Dr. Bielicki (Google Scholar | ResearchGate | ORCID | ResearcherID) runs the Energy Sustainability Research Laboratory where he and his students research issues in which energy and environmental systems and policy interact, specifically on topics related to carbon management, renewable energy, and the energy-water nexus. He is a Research Lead for Sustainable Energy at the Ohio State University’s Sustainability Institute and is an Associate Professor with a joint appointment in the Department of Civil, Environmental, and Geodetic Engineering and in the John Glenn College of Public Affairs. Dr. Bielicki is also on the faculty of the Environmental Science Graduate Program and has a courtesy appointment in the City and Regional Planning section of the Knowlton School of Architecture. Dr. Bielicki holds a Ph.D. (Harvard University), an M.P.A. (Harvard University), an M.B.A. (University of Chicago), and a B.S. (Valparaiso University). Prior to returning to graduate school, Dr. Bielicki was a mechanical engineer at Fermi National Accelerator Laboratory, where he primarily worked on devices and infrastructure that produce antiprotons. His academic and research appointments have included being a Non-Resident Scholar (in lieu of Visiting Fellow) at Princeton University’s Andlinger Center for Energy and Environment, a Visiting Professor at ETH-Zurich, a Research Associate at the University of Minnesota, a Weinberg Fellow at Oak Ridge National Laboratory, a Fellow at the Baker Center for Public Policy (University of Tennessee), and a Research Fellow with the Energy Technology Innovation Policy group at Harvard University.
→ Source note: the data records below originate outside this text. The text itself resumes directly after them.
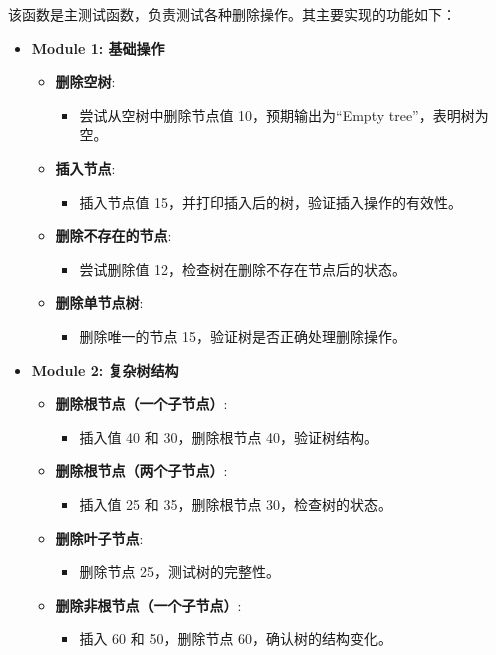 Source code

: \documentclass[UTF8]{ctexart}
\begin{document}
该函数是主测试函数，负责测试各种删除操作。其主要实现的功能如下：

\begin{itemize}
    \item \textbf{Module 1: 基础操作}
    \begin{itemize}
        \item \textbf{删除空树}: 
        \begin{itemize}
            \item 尝试从空树中删除节点值 10，预期输出为“Empty tree”，表明树为空。
        \end{itemize}
        \item \textbf{插入节点}: 
        \begin{itemize}
            \item 插入节点值 15，并打印插入后的树，验证插入操作的有效性。
        \end{itemize}
        \item \textbf{删除不存在的节点}:
        \begin{itemize}
            \item 尝试删除值 12，检查树在删除不存在节点后的状态。
        \end{itemize}
        \item \textbf{删除单节点树}:
        \begin{itemize}
            \item 删除唯一的节点 15，验证树是否正确处理删除操作。
        \end{itemize}
    \end{itemize}
    
    \item \textbf{Module 2: 复杂树结构}
    \begin{itemize}
        \item \textbf{删除根节点（一个子节点）}:
        \begin{itemize}
            \item 插入值 40 和 30，删除根节点 40，验证树结构。
        \end{itemize}
        \item \textbf{删除根节点（两个子节点）}:
        \begin{itemize}
            \item 插入值 25 和 35，删除根节点 30，检查树的状态。
        \end{itemize}
        \item \textbf{删除叶子节点}:
        \begin{itemize}
            \item 删除节点 25，测试树的完整性。
        \end{itemize}
        \item \textbf{删除非根节点（一个子节点）}:
        \begin{itemize}
            \item 插入 60 和 50，删除节点 60，确认树的结构变化。
        \end{itemize}
    \end{itemize}


\end{itemize}
\end{document}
In Dr. Bielicki’s present research, one line of inquiry combines carbon management and renewable energy, where he investigates the use of CO2 to produce and to store renewable energy and the implications in the broader energy and environmental systems. In another line of inquiry that combines renewable energy and the energy-water nexus, Dr. Bielicki investigates how changes in environmental and economic conditions could affect energy and water systems, particularly with respect to weather, climate, and land use.
Dr. Bielicki collaborates with researchers in academia and U.S. Department of Energy national laboratories in numerous disciplines that span physical, natural, and social sciences. Dr. Bielicki is a member of a number of professional and honorary organizations, including the American Association for the Advancement of Science, the American Geophysical Union, the American Society of Mechanical Engineers, the American Economic Society, Tau Beta Pi, and Sigma Xi. A blackbelt in taekwondo, in his free time Dr. Bielicki likes to run, practice yoga and improvisational comedy, and teach himself how to play acoustic guitar.